First steps towards 1351 mouse support for MEGA65 and MEGAstick

Last week I mentioned how we have a student working on the MEGAstick, a solid-state joystick specially designed for the MEGA65, but also backward compatible with the C64 etc.

In response to that, Daniël from the Netherlands kindly offered to help, because it turns out that the 1351 is not as simple as it first seems.  I already knew that it worked by sending mouse position information as analog signals to the paddle (POT) inputs on the joystick ports.  What I didn't know, was that the 1351 uses carnal knowledge about how the SID chip scans the analogue inputs.

The SID drains the POT inputs for 256 clock cycles to pull the voltage down, and then counts for up to 255 clock cycles until the voltage reaches a threshold.  The higher the resistance, the longer it takes, and the higher the reading in the POT registers.  The 1351 uses this to know when the SID chip is about to start counting, and then outputs a 5V pulse for a length of time proportional to the movement of the mouse since the last sample.  This lets the SID read the movement quite accurately, with only a couple of niggley problems, mostly because the 1351 has an internal 1MHz clock which doesn't exactly match the C64's 0.98 - 1.02MHz PAL/NTSC clock speeds.

Daniël used an oscilloscope connected to a real C64 to verify that the POT lines are easy to read from the joystick port in this way, with a clearly identifiable edge when the SID starts draining the lines.


First step, connect analog inputs of C64 joystick port to an oscilloscope.


Then connect the digital oscilloscope to the laptop and take a look ...

 And the result was indeed very nice: The pulse train is very clear, so we should be able to find some way to do this.


What Daniël also worked out is that the voltage peaks at only around 1.2V, which is unfortunately lower than the logic level trigger of an Arduino, which is what we are using for the joystick controller: For that we need about 3V.

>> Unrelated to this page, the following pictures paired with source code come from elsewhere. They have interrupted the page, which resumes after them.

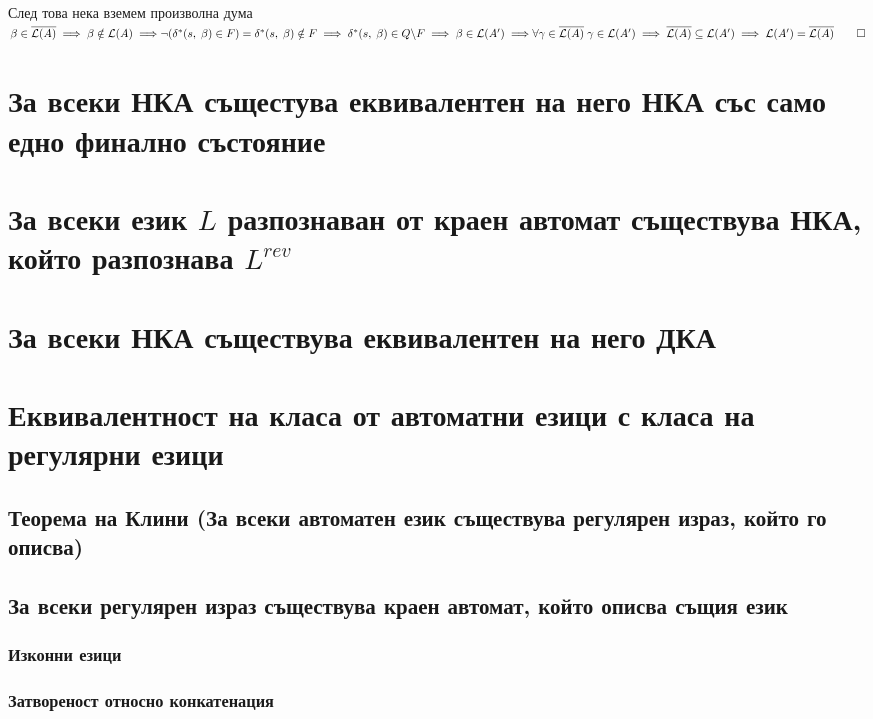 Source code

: \documentclass[12pt]{article}
\newcommand{\Lang}{\mathcal{L}}
\begin{document}
След това нека вземем произволна дума $\beta \in \overline{\Lang(A)} \implies \beta \notin \Lang(A) \implies \\\\
\lnot(\delta^*(s, \; \beta) \in F) = \delta^*(s, \; \beta) \notin F \implies \delta^*(s, \; \beta) \in Q \backslash F \implies \beta \in \Lang(A') \implies \\\\
\forall \gamma \in \overline{\Lang(A)} \; \gamma \in \Lang(A') \implies \overline{\Lang(A)} \subseteq \Lang(A') \implies \Lang(A') = \overline{\Lang(A)} \qed$

\section{За всеки НКА същестува еквивалентен на него НКА със само едно финално състояние}

\section{За всеки език $L$ разпознаван от краен автомат съществува НКА, който разпознава $L^{rev}$}

\section{За всеки НКА съществува еквивалентен на него ДКА}

\section{Еквивалентност на класа от автоматни езици с класа на регулярни езици}

\subsection{Теорема на Клини (За всеки автоматен език съществува регулярен израз, който го описва)}

\subsection{За всеки регулярен израз съществува краен автомат, който описва същия език}

\subsubsection{Изконни езици}

\subsubsection{Затвореност относно конкатенация}
\end{document}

Fortunately, there is another possible option, which is to use an analogue comparator in the PIC chip on the Arduino, to compare the POT lines to a ~1.2V reference voltage, and generate an interrupt from that.  This is what Daniël is currently looking into.

Meanwhile, our student is getting ready to work on implementing a continuous auto-calibration mode for when the MEGAstick is acting as a normal digital joystick.

However, what this also told is is that if we want a real 1351 or a MEGAstick to work as a mouse on the MEGA65, we need to add a mechanism that drains the pot lines in a similar way to how this works on the C64.  We will need to tweak the MEGA65 PCB to implement this.